The chemical composition of glass, the first decisive marker
The chemical composition of glass or enamel is a valuable source of chronological information: vitrifiers, stabilizers, fluxes or pigments, the results already provide valuable information.
The composition of a glass, enamel or glaze can be indicative of an era or civilization. For example, lead and potassium concentrations will indicate whether the glassmaking technique corresponds to the Middle Ages or the Renaissance. The nature of the pigments can identify modern production. Cadmium or chromium date 19th or 20th century glass or stained glass.
Our scientists analyze the chemical nature of the glass and the chromogenic elements present to already provide objective data that our laboratory teams interpret to pronounce on the age of the glass objects.

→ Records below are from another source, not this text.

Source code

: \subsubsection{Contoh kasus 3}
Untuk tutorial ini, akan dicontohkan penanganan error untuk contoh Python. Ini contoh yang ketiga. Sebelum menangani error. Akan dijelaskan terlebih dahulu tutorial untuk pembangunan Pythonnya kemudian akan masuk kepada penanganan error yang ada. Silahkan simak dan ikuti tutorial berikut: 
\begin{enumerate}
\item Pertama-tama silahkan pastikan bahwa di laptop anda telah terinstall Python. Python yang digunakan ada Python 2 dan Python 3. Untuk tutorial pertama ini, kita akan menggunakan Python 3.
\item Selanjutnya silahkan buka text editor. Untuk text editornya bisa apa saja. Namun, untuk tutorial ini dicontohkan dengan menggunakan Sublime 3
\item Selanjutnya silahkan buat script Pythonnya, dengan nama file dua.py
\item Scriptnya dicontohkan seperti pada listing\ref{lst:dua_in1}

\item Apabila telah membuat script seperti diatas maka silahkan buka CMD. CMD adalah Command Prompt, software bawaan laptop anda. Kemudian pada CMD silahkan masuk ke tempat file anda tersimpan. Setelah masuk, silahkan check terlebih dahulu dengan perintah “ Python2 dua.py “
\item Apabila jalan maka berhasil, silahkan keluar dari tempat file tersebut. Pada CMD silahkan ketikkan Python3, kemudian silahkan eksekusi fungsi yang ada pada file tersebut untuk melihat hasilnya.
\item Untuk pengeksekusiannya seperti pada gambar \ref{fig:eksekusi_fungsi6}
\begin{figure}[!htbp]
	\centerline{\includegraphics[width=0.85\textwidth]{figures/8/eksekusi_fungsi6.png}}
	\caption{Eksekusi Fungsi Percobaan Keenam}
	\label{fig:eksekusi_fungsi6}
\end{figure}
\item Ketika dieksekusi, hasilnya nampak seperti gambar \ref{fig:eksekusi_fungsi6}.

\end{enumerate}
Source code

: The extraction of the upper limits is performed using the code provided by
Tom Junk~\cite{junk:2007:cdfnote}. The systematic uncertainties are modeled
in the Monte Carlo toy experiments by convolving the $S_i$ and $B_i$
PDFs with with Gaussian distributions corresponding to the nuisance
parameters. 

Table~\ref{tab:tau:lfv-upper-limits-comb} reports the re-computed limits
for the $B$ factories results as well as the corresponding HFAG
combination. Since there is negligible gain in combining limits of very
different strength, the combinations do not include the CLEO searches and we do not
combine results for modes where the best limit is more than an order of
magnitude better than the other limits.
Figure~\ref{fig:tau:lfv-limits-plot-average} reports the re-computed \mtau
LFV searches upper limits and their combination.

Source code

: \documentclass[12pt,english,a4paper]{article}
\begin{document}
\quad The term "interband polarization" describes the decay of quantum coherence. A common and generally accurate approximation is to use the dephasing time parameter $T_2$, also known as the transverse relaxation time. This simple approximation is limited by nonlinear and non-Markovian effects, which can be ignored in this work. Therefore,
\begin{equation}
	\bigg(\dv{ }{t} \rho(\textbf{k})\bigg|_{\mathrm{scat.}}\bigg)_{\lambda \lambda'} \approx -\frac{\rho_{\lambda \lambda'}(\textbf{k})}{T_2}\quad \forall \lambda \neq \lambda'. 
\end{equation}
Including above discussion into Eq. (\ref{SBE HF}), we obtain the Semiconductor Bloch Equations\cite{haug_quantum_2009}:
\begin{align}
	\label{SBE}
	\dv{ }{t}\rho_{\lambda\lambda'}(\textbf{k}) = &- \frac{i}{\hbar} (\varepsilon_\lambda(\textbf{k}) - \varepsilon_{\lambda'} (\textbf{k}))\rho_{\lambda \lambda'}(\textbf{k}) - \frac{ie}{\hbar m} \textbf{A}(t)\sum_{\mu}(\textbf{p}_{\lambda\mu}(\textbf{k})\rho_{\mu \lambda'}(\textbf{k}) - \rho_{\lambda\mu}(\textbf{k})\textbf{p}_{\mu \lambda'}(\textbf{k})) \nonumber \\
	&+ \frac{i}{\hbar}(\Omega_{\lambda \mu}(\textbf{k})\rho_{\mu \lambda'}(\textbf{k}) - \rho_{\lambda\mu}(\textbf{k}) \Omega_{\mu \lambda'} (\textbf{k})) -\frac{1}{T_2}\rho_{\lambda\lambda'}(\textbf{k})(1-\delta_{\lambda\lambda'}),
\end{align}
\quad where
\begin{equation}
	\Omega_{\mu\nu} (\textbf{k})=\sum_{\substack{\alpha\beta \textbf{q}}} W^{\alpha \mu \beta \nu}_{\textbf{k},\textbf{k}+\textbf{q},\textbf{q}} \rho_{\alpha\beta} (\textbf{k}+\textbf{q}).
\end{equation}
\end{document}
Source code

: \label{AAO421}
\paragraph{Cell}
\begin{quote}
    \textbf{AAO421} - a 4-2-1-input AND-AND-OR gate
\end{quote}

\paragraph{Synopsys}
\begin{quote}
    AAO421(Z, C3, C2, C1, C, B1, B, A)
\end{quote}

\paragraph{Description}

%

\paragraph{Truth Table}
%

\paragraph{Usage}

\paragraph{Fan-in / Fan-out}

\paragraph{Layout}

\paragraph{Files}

Glass weathering analysis, a crucial step
The most important part of examining a glass object is analyzing its weathering. A glass object that is hundreds or thousands of years old will have undergone significant environmental alteration, due to humidity, temperature variations and the development of micro-organisms. The degree of weathering provides chronological clues as to age or modernity. Glass weathering depends not only on the environment in which it is stored, but also on its composition. If conditions are highly alkaline, then the silica contained in the glass may be progressively dissolved, leaving a dull surface. Under more neutral, slightly alkaline or acidic conditions, glass corrosion is characterized by the progressive elimination of alkaline ions (leaching), sodium and potassium, as well as certain alkaline-earth ions (notably calcium). These are replaced by water and hydroxide ions, OH-. These processes give the surface an onion-skin appearance (laminated multilayers), which may appear iridescent due to the diffraction of light by this microstructure.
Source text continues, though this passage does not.